In the past 10 years, there have been an increasing number of lawsuits asserting Employee Retirement Income Security Act of 1974 (ERISA) fiduciary claims. These have been accompanied by an increased focus by the Department of Labor (DOL) on fiduciary matters. This trend began with lawsuits against 401(k) plan fiduciaries alleging poor investment options and has evolved into lawsuits challenging not only the performance of investments offered under the plan, but also the fees associated with those investments. In addition, almost all of the more recent lawsuits examine not only the expenses associated with the investments, but all of the fees that the plan pays. They also allege that plan participants suffered losses to the value of their retirement savings.
Why should your institution care about lawsuits and governmental scrutiny of defined contribution retirement plans?
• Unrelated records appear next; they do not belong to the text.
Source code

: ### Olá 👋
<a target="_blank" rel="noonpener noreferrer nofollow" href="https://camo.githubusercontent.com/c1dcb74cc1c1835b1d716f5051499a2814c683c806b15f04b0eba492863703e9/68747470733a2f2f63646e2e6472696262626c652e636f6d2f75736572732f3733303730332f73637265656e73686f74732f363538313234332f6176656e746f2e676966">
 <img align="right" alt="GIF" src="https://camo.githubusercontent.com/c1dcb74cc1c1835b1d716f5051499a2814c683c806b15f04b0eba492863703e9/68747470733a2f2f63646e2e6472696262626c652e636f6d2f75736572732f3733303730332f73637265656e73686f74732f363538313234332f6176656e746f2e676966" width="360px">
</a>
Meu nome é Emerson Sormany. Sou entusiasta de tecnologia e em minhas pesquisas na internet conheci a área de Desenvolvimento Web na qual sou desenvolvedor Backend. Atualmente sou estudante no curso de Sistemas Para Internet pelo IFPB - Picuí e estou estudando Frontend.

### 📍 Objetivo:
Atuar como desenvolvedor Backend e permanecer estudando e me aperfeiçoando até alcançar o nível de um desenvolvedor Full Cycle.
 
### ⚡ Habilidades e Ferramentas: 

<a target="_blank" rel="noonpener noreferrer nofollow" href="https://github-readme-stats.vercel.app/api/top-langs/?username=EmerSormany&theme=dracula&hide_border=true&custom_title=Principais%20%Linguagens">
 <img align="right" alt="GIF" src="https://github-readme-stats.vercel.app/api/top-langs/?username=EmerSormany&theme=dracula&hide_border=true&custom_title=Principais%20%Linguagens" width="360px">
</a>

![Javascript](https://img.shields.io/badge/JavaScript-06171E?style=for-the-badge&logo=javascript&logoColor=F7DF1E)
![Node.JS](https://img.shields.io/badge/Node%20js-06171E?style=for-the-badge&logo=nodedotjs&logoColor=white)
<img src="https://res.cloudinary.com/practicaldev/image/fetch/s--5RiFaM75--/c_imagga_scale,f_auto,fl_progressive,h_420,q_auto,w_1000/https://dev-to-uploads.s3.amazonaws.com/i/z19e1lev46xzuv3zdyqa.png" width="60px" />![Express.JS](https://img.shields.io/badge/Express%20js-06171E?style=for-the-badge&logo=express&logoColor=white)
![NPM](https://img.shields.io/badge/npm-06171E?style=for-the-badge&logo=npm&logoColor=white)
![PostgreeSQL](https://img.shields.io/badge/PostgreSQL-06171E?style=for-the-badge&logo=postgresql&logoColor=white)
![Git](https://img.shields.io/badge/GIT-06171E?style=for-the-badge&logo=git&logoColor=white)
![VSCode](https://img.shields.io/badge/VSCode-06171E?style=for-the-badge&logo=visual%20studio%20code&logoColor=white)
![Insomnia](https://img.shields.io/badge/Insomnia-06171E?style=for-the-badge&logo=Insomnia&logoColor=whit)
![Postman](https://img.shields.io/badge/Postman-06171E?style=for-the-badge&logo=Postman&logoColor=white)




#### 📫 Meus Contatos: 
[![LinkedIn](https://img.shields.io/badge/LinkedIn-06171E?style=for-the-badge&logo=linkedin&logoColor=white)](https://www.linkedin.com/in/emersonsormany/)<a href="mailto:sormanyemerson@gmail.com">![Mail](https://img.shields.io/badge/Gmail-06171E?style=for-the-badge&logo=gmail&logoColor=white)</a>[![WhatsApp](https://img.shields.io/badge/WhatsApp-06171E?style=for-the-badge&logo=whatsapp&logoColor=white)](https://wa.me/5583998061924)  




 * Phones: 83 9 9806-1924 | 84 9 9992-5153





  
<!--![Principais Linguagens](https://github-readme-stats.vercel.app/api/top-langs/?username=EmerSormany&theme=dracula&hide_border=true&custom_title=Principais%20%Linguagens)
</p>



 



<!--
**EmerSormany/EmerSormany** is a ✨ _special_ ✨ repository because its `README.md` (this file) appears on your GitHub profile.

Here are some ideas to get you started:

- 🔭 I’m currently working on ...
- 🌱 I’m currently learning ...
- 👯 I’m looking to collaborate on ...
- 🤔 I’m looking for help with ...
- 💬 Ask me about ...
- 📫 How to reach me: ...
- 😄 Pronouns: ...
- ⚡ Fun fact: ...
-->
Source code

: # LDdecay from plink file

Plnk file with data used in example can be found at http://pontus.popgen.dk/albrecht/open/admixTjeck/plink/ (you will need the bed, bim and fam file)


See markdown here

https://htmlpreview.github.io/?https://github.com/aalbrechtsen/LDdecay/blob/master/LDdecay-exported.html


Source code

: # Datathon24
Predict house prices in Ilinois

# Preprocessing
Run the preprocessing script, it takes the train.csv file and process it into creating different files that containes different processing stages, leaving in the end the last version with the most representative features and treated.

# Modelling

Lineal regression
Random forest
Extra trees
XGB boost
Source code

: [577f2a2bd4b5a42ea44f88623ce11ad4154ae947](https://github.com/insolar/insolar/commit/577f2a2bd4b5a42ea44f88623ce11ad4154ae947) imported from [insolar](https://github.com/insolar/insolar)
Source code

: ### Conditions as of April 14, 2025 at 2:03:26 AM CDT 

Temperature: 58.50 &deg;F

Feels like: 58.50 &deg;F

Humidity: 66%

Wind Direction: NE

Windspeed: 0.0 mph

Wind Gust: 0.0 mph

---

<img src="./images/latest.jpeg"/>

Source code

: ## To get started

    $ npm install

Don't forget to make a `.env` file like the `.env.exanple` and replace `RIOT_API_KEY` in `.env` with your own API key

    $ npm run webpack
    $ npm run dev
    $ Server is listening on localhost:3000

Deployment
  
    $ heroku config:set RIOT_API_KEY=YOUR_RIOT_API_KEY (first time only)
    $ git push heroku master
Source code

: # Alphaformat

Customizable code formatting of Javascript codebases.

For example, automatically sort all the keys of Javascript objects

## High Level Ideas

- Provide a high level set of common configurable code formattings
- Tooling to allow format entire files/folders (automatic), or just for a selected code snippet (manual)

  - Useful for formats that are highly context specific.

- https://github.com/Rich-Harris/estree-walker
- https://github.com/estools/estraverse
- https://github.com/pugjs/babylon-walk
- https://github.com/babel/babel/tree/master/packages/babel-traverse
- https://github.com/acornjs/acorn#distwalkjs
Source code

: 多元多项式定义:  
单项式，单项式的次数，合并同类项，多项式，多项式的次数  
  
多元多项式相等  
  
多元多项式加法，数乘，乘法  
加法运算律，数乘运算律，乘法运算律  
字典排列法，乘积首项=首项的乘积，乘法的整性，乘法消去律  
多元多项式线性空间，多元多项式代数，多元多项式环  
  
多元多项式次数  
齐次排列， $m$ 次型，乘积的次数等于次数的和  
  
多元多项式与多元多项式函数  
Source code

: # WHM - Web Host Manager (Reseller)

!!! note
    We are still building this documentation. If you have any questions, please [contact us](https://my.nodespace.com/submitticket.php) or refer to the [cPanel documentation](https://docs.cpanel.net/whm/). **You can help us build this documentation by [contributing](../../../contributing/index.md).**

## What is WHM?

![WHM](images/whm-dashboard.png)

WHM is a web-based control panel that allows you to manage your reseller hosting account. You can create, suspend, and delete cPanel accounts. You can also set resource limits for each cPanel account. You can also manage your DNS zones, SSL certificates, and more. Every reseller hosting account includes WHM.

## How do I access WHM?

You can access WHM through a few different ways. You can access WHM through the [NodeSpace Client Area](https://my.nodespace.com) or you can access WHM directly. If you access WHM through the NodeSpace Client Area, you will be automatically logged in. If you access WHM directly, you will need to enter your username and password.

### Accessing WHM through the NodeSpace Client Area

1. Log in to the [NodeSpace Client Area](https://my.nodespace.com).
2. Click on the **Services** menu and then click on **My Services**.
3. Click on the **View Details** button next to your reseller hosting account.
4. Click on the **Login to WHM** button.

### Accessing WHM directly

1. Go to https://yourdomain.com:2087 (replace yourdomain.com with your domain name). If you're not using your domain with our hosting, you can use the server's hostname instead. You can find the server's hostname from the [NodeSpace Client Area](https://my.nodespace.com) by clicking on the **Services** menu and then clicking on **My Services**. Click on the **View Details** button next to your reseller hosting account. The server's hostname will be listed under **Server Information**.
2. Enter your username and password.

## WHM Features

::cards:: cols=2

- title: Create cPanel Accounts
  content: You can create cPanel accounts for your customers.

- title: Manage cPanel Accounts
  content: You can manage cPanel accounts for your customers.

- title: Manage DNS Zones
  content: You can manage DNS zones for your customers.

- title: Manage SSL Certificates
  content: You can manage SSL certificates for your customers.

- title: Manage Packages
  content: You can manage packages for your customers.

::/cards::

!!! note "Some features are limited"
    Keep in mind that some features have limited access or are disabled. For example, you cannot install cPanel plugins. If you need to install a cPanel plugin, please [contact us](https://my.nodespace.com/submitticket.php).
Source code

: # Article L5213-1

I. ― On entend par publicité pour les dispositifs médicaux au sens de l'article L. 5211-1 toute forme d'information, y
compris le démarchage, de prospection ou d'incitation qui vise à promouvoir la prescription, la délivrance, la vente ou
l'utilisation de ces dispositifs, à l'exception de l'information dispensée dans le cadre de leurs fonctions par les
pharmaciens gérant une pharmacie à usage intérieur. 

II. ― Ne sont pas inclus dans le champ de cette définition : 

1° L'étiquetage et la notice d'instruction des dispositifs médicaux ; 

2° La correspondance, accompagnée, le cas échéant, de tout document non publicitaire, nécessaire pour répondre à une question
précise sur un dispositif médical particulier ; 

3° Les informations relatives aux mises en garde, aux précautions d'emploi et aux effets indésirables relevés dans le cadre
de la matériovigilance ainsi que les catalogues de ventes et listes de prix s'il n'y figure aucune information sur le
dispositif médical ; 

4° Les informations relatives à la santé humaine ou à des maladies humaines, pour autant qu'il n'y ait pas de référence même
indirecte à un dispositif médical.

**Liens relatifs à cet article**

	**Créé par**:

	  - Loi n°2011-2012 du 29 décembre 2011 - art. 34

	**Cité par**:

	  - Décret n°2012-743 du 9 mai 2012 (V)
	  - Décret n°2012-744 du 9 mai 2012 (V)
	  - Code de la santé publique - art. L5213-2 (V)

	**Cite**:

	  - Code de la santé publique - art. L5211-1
The lawsuits involve defined contribution plans—think 403(b)s rather than pensions. A 403(b) plan, also known as a tax-sheltered annuity (TSA) plan, is a retirement plan for certain employees of public schools; employees of some tax-exempt organizations, such as colleges and universities; and certain ministers. Until late 2016, most of the lawsuits involved 401(k) plans and were against private employers. However in 2016, 12 major universities were sued, with the plaintiffs using the same theories that were previously used in the 401(k) lawsuits. In fact, a lawsuit was filed against another university as recently as last month. Generally, the lawsuits claimed the following:
- Excessive fees for recordkeeping and administration of the plans
- Too many investment options, many of which were duplicative, unnecessary, and confusing to participants, and contained obscure fees
- The use of retail instead of institutional mutual funds (retail funds typically have much higher fees)
- Asset-based recordkeeping fees funded by revenue sharing
- Failure to adequately monitor the plans
For governmental entities such as states, having a defined contribution retirement plan option, such as a 401(a), 457, or 401(k) plan, could create additional exposure.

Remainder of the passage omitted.